About this exercise:
Everything from the line containing "El Archipiélago canario" through the line containing "En 2023 han" in the listing below should be copied exactly, and nothing more.

- - - - - - -

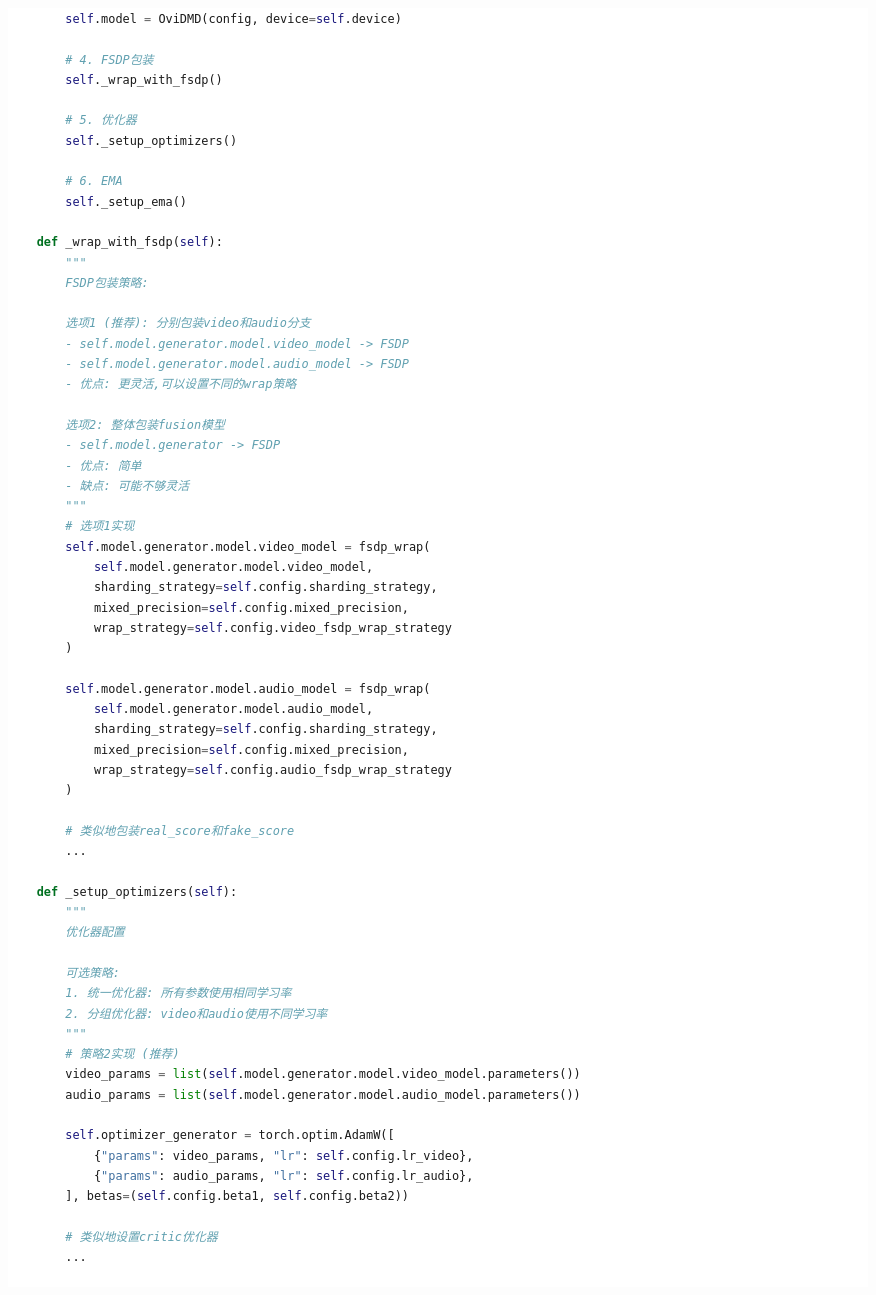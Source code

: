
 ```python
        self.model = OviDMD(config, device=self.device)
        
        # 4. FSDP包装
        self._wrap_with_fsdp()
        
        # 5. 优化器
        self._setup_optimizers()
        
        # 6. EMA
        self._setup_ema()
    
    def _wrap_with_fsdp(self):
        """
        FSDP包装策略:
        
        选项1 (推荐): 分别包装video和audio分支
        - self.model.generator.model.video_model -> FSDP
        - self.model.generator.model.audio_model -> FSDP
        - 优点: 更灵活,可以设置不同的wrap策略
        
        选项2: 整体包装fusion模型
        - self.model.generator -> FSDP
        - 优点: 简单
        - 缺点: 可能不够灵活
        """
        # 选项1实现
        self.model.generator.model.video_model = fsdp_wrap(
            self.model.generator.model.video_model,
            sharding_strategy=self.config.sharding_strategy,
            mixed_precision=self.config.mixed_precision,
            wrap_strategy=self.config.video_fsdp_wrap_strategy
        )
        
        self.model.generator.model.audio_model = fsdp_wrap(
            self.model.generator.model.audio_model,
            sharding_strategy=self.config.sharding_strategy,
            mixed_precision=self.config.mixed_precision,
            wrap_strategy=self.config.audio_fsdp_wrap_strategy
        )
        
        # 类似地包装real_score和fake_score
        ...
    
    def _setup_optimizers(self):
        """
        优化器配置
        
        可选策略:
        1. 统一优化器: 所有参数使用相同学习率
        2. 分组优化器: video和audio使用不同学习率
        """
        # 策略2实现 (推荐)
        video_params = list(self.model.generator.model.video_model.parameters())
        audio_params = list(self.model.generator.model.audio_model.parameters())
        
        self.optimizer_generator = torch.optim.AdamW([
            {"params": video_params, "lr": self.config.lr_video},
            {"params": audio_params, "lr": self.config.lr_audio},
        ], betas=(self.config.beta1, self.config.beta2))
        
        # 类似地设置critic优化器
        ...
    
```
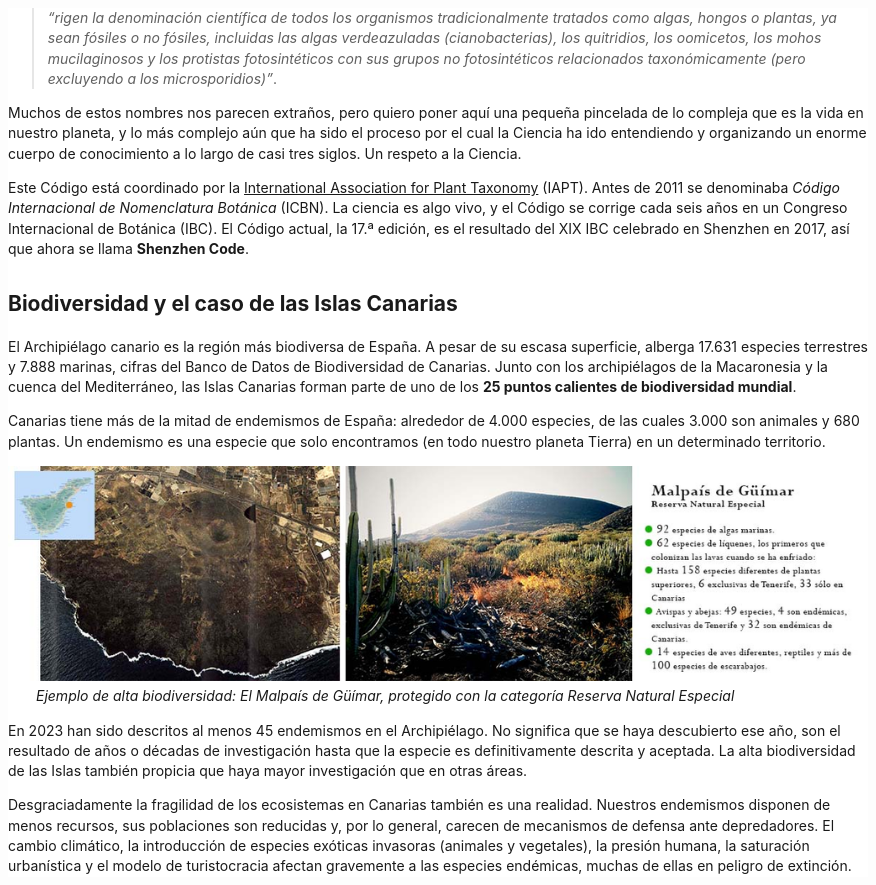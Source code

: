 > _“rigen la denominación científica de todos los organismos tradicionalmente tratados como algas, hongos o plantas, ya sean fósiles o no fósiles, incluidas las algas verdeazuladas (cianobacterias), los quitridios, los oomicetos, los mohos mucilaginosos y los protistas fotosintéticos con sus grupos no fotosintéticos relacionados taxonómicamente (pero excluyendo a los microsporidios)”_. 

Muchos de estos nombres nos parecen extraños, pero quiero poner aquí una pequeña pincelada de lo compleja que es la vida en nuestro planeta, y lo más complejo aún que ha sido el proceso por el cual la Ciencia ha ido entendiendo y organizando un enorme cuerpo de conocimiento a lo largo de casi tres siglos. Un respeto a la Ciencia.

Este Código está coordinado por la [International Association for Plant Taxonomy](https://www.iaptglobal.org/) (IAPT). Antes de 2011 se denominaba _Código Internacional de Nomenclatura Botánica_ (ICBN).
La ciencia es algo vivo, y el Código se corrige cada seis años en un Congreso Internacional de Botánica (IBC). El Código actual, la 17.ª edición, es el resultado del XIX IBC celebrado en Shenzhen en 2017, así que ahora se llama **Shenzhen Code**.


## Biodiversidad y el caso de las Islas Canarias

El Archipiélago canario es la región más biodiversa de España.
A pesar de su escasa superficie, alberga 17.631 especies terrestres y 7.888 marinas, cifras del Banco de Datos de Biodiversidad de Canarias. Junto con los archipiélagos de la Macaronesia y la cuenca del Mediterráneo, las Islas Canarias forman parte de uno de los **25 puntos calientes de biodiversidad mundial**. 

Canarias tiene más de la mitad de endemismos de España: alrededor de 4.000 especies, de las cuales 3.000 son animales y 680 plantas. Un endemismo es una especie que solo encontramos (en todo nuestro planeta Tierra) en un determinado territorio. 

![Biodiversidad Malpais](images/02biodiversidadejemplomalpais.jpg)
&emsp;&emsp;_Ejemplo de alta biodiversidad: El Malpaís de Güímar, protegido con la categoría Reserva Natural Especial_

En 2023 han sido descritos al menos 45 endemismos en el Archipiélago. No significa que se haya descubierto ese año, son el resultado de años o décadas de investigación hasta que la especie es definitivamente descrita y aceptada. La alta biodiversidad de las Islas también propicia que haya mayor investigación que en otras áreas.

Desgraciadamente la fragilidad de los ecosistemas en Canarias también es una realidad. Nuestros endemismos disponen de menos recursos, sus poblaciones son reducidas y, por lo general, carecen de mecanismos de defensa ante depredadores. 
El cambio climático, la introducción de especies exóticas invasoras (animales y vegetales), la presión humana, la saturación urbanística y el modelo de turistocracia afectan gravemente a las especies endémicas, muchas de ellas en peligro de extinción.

- - - - - - -

Result of this exercise:
El Archipiélago canario es la región más biodiversa de España.
A pesar de su escasa superficie, alberga 17.631 especies terrestres y 7.888 marinas, cifras del Banco de Datos de Biodiversidad de Canarias. Junto con los archipiélagos de la Macaronesia y la cuenca del Mediterráneo, las Islas Canarias forman parte de uno de los **25 puntos calientes de biodiversidad mundial**. 

Canarias tiene más de la mitad de endemismos de España: alrededor de 4.000 especies, de las cuales 3.000 son animales y 680 plantas. Un endemismo es una especie que solo encontramos (en todo nuestro planeta Tierra) en un determinado territorio. 

![Biodiversidad Malpais](images/02biodiversidadejemplomalpais.jpg)
&emsp;&emsp;_Ejemplo de alta biodiversidad: El Malpaís de Güímar, protegido con la categoría Reserva Natural Especial_

En 2023 han sido descritos al menos 45 endemismos en el Archipiélago. No significa que se haya descubierto ese año, son el resultado de años o décadas de investigación hasta que la especie es definitivamente descrita y aceptada. La alta biodiversidad de las Islas también propicia que haya mayor investigación que en otras áreas.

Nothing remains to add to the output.